- [Work to be completed] Return only those lines of the listing in which "Coding" appears.

- [Input records]
┄┄┄┄┄┄┄┄┄┄┄┄┄┄┄┄┄┄┄┄
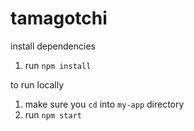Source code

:# tamagotchi

install dependencies
1. run `npm install`

to run locally
1. make sure you `cd` into `my-app` directory
2. run `npm start`
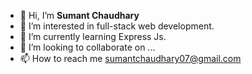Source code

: - 👋 Hi, I’m **Sumant Chaudhary** 
- 👀 I’m interested in full-stack web development.
- 🌱 I’m currently learning Express Js.
- 💞️ I’m looking to collaborate on ...
- 📫 How to reach me sumantchaudhary07@gmail.com

<!---
sumant7/sumant7 is a ✨ special ✨ repository because its `README.md` (this file) appears on your GitHub profile.
You can click the Preview link to take a look at your changes.
--->
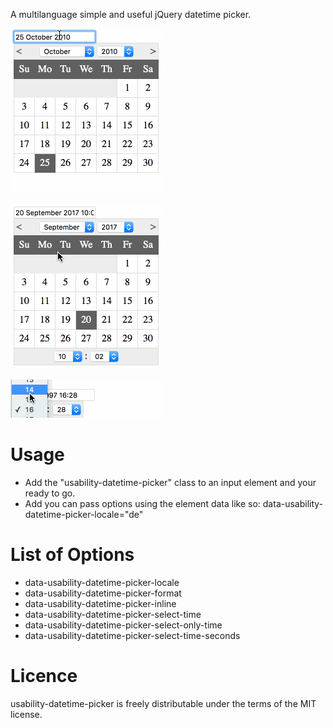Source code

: A multilanguage simple and useful jQuery datetime picker.

<p><img src="img/usability-calendar-demo-default.gif"></p>

<p><img src="img/usability-calendar-demo-with-time.gif"></p>

<p><img src="img/usability-calendar-demo-only-time.gif"></p>

# Usage
- Add the "usability-datetime-picker" class to an input element and your ready to go.
- Add you can pass options using the element data like so:
    data-usability-datetime-picker-locale="de"
    
# List of Options
- data-usability-datetime-picker-locale
- data-usability-datetime-picker-format
- data-usability-datetime-picker-inline
- data-usability-datetime-picker-select-time
- data-usability-datetime-picker-select-only-time
- data-usability-datetime-picker-select-time-seconds

# Licence
usability-datetime-picker is freely distributable under the terms of the MIT license.
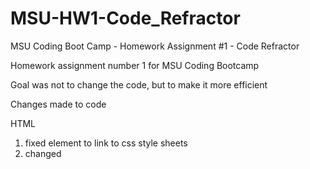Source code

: # MSU-HW1-Code_Refractor
MSU Coding Boot Camp - Homework Assignment #1 - Code Refractor 

Homework assignment number 1 for MSU Coding Bootcamp 

Goal was not to change the code, but to make it more efficient 

Changes made to code 


HTML 
  1. fixed <link> element to link to css style sheets
  2. changed <title> tag 
  3. changed <div> tag to <header> tag 
  4. changed <div> tag to <aside> tag 
  5. changed <div> tag to <footer> tag 
  6. fixed <a> internal link for 'Search Engine Optimization'
  
  
CSS
  
  1. Changed ".header" to "header" because it is no longer a class 
  2. Changed ".content" to "content" becasue it is no longer a class 
  3. Changed ".footer"m to "footer" because it is no longer a class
┄┄┄┄┄┄┄┄┄┄┄┄┄┄┄┄┄┄┄┄
- [Expected answer]
MSU Coding Boot Camp - Homework Assignment #1 - Code Refractor 
Homework assignment number 1 for MSU Coding Bootcamp 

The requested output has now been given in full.